I made this strawberry rhubarb ice cream with strawberries and rhubarb that I got last week at The Alderney Market in Dartmouth, using this recipe from the Fine Cooking website and it turns out that it's the best ice cream I've ever made!! It was so creamy and scoopable with nary an ice crystal in sight.
When the idea for Lemon Curdsicles first popped into my head, I Googled it right away. I mean, COME ON, surely SOMEONE has already thought of them before and posted them SOMEWHERE on the web?
But no - nobody has.
(NO Google, I did NOT mean Lemon curd cycles. And what the hell is a beef tallow curdsicle anyway?!?)
Anyhoo, these are one of the BEST things I've made since I first started my blog in 2010. A bold statement yes but so so true!
I've made homemade ice cream in the past that's been pretty darn good however, it always seems to freeze just a little too hard. I've mentioned my love of David Lebovitz before here and here and am absolutely enthralled with his latest book 'My Paris Kitchen' published by Random House. Seriously - it's lovely. David wrote another book in 2007 called 'The Perfect Scoop', so trust me when I say this man knows his ice cream. For the Lemon Curdsicles I used David's recipe for Apricot Kernel Ice Cream (without Apricot Kernels) found in 'My Paris Kitchen'. You can find basically the same recipe on David's website if you click here. His recipe calls for 5 yolks - the recipe I usually use only has three. I think the extra yolks in David's recipe lend extra creaminess to the ice cream and prevent it from freezing hard as a rock - it's the perfect compliment to the tart brightness of the lemon curd. You could also make the 6-Minute Microwave Lemon Curd and layer it in popsicle molds with softened store-bought vanilla ice cream.
For a richer custard, you can add up to 3 more egg yolks. For a less-rich custard, substitute half-and-half for the heavy cream, realizing that the final texture won’t be as rich or as smooth as if using cream.
- 1 cup (250ml) whole milk
- A pinch of salt
- 3/4 cup (150g) sugar
- 1 vanilla bean, split lengthwise
- 2 cups (500ml) heavy cream
- 5 large egg yolks
- 1 teaspoon pure vanilla extract
- Heat the milk, salt, and sugar in a saucepan. Scrape the seeds from the vanilla bean into the milk with a paring knife, then add the bean pod to the milk. Cover, remove from heat, and infuse for one hour.

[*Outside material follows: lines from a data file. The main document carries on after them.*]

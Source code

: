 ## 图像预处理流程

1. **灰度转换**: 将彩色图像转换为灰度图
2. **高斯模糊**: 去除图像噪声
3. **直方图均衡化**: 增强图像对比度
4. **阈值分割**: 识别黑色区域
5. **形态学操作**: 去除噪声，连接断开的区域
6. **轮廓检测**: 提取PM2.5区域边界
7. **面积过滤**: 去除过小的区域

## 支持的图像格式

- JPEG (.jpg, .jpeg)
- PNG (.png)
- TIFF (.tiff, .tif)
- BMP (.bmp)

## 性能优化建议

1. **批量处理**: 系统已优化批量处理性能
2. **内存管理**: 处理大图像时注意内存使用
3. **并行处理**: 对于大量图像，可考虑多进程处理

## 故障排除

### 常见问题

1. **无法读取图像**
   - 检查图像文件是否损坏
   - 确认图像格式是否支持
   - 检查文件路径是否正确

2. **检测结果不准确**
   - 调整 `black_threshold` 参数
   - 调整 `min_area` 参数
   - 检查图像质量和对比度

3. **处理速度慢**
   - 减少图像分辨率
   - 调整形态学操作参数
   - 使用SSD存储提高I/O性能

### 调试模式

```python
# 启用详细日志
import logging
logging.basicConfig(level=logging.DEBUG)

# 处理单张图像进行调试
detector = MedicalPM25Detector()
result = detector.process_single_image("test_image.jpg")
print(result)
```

- To make the ice cream, set up an ice bath by placing a 2-quart (2l) bowl in a larger bowl partially filled with ice and water. Set a strainer over the top of the smaller bowl and pour the cream into the bowl.
- In a separate bowl, stir together the egg yolks. Rewarm the milk then gradually pour some of the milk into the yolks, whisking constantly as you pour. Scrape the warmed yolks and milk back into the saucepan.

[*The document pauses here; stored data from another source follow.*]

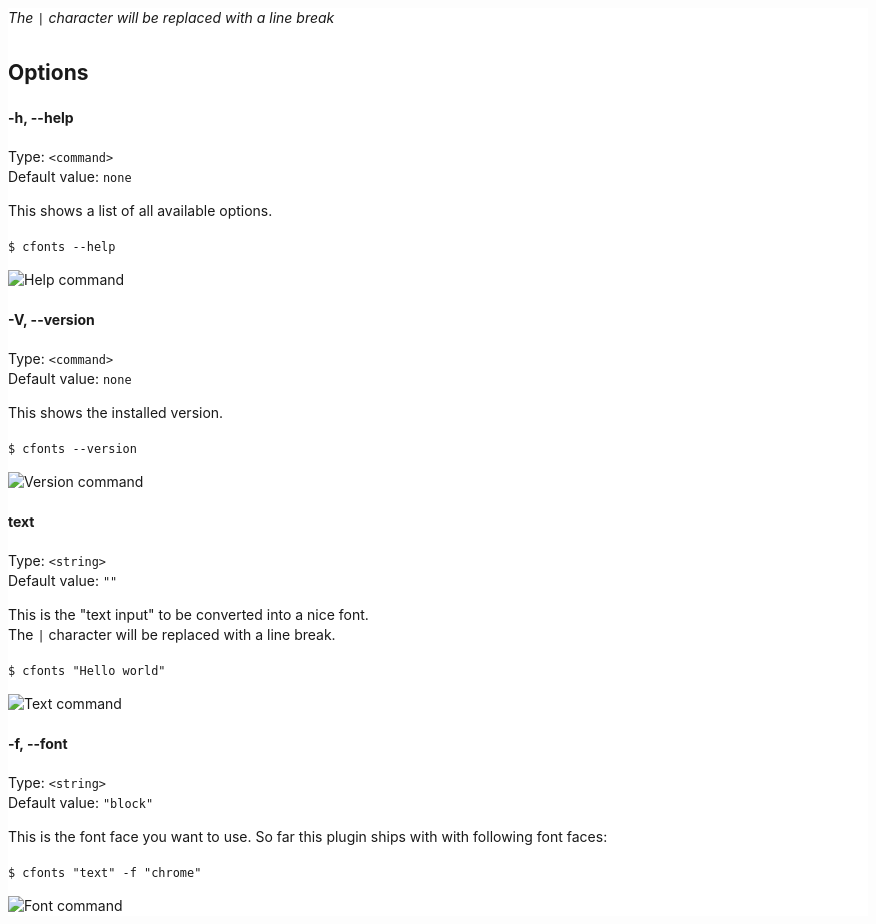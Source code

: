 
_The `|` character will be replaced with a line break_


## Options

#### -h, --help
Type: `<command>`  
Default value: `none`

This shows a list of all available options.

```shell
$ cfonts --help
```

![Help command](https://raw.githubusercontent.com/dominikwilkowski/cfonts/master/img/help.png)


#### -V, --version
Type: `<command>`  
Default value: `none`

This shows the installed version.

```shell
$ cfonts --version
```

![Version command](https://raw.githubusercontent.com/dominikwilkowski/cfonts/master/img/version.png)


#### text
Type: `<string>`  
Default value: `""`

This is the "text input" to be converted into a nice font.  
The `|` character will be replaced with a line break.

```shell
$ cfonts "Hello world"
```

![Text command](https://raw.githubusercontent.com/dominikwilkowski/cfonts/master/img/text.png)


#### -f, --font
Type: `<string>`  
Default value: `"block"`

This is the font face you want to use. So far this plugin ships with with following font faces:

```shell
$ cfonts "text" -f "chrome"
```

![Font command](https://raw.githubusercontent.com/dominikwilkowski/cfonts/master/img/font.png)
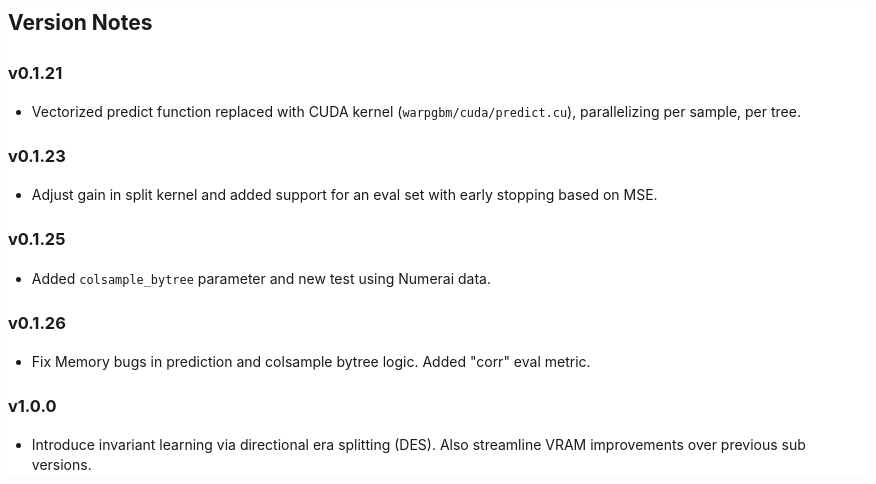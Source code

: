 ## Version Notes

### v0.1.21

- Vectorized predict function replaced with CUDA kernel (`warpgbm/cuda/predict.cu`), parallelizing per sample, per tree.

### v0.1.23

- Adjust gain in split kernel and added support for an eval set with early stopping based on MSE.

### v0.1.25

- Added `colsample_bytree` parameter and new test using Numerai data.

### v0.1.26

- Fix Memory bugs in prediction and colsample bytree logic. Added "corr" eval metric. 

### v1.0.0

- Introduce invariant learning via directional era splitting (DES). Also streamline VRAM improvements over previous sub versions.
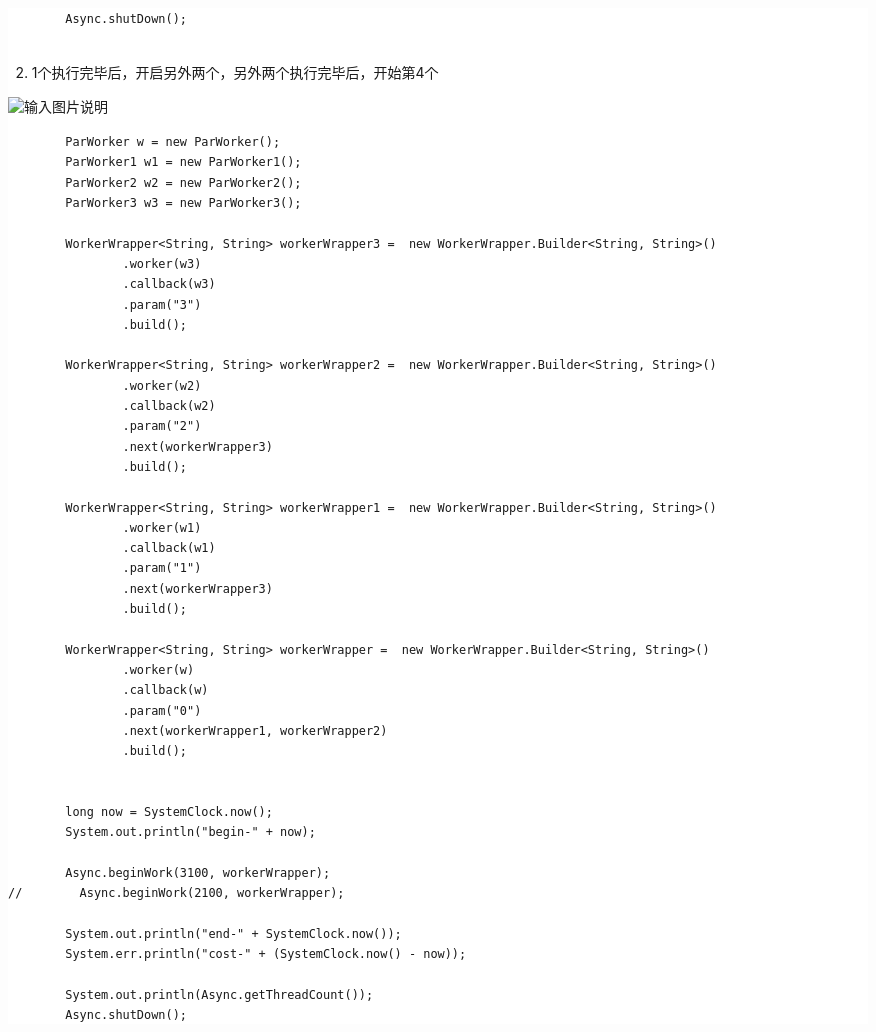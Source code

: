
 ```
        Async.shutDown();
       
```

2. 1个执行完毕后，开启另外两个，另外两个执行完毕后，开始第4个

![输入图片说明](https://images.gitee.com/uploads/images/2019/1226/140405_93800bc7_303698.png "屏幕截图.png")

```
        ParWorker w = new ParWorker();
        ParWorker1 w1 = new ParWorker1();
        ParWorker2 w2 = new ParWorker2();
        ParWorker3 w3 = new ParWorker3();

        WorkerWrapper<String, String> workerWrapper3 =  new WorkerWrapper.Builder<String, String>()
                .worker(w3)
                .callback(w3)
                .param("3")
                .build();

        WorkerWrapper<String, String> workerWrapper2 =  new WorkerWrapper.Builder<String, String>()
                .worker(w2)
                .callback(w2)
                .param("2")
                .next(workerWrapper3)
                .build();

        WorkerWrapper<String, String> workerWrapper1 =  new WorkerWrapper.Builder<String, String>()
                .worker(w1)
                .callback(w1)
                .param("1")
                .next(workerWrapper3)
                .build();

        WorkerWrapper<String, String> workerWrapper =  new WorkerWrapper.Builder<String, String>()
                .worker(w)
                .callback(w)
                .param("0")
                .next(workerWrapper1, workerWrapper2)
                .build();


        long now = SystemClock.now();
        System.out.println("begin-" + now);

        Async.beginWork(3100, workerWrapper);
//        Async.beginWork(2100, workerWrapper);

        System.out.println("end-" + SystemClock.now());
        System.err.println("cost-" + (SystemClock.now() - now));

        System.out.println(Async.getThreadCount());
        Async.shutDown();
```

- Cook over low heat, stirring constantly and scraping the bottom with a heat-resistant spatula, until the custard thickens enough to coat the spatula.
- Strain the custard into the heavy cream. Stir over the ice until cool, add the vanilla extract, then refrigerate to chill thoroughly. Preferably overnight.
- Remove the vanilla bean and freeze the custard in your ice cream maker according to the manufacturer’s instructions.
Note: Used vanilla beans can be rinsed and dried, then stored in a bin of sugar. That sugar can be used for baking and, of course, for future ice cream making.
1 batch of 6-Minute Microwave Lemon Curd (original recipe from Out Of Old Nova Scotia Kitchens by Marie Nightingale):
- 3 eggs
- 1 C sugar
- 3 lemons
- 1/4 C butter
- pinch of salt (optional - not included in the recipe, but I usually add a pinch to any curd I make)
- In a large microwaveable bowl, ***whisk eggs + sugar until smooth*** - zest all 3 lemons into the eggs and sugar and then juice them right into the bowl - break butter into small pieces with your hands and throw into bowl - whisk everything together
- Microwave, one minute at a time, for 5-6 minutes, whisking between each minute 'until it is as thick as honey' (Out Of Old Nova Scotia Kitchens, p 171) - mine took 6 minutes - pour into a jar - refrigerate
***IMPORTANT*** - IF YOU DO NOT WHISK YOUR EGGS AND BUTTER SILKY SMOOTH FIRST you will end up with cooked scrambled egg bits. That's fine but IF THIS HAPPENS - pour your curd through a sieve BEFORE you jar it. It will pretty much run right through - you may have to press the last bit with the back of a spoon. The sieve will catch all of the scrambled bits.
***ANOTHER NOTE*** - Wednesday January 29, 2014 - I made this recipe again, with 3/4 C of sugar instead of a full cup - it was really nice - more tart, less sweet - BUT IT COOKED FASTER - 4.5 minutes
- After churning ice cream batter, layer it in popsicle molds with dollops of chilled lemon curd - freeze overnight
YOU WILL NOT REGRET IT.
Pumpkin, pumpkin, pumpkin. It's Thanksgiving weekend and pumpkin is EVERYWHERE.
Well, I'm bucking the trend.
This weekend it's going to be lemon all the way at our house.
You see, when Sean takes a bite of something, looks me square in the eye and says, 'This is my favourite thing yet - EVER', I know it's a keeper (mostly because he's never said that to me, not once in five years, until today).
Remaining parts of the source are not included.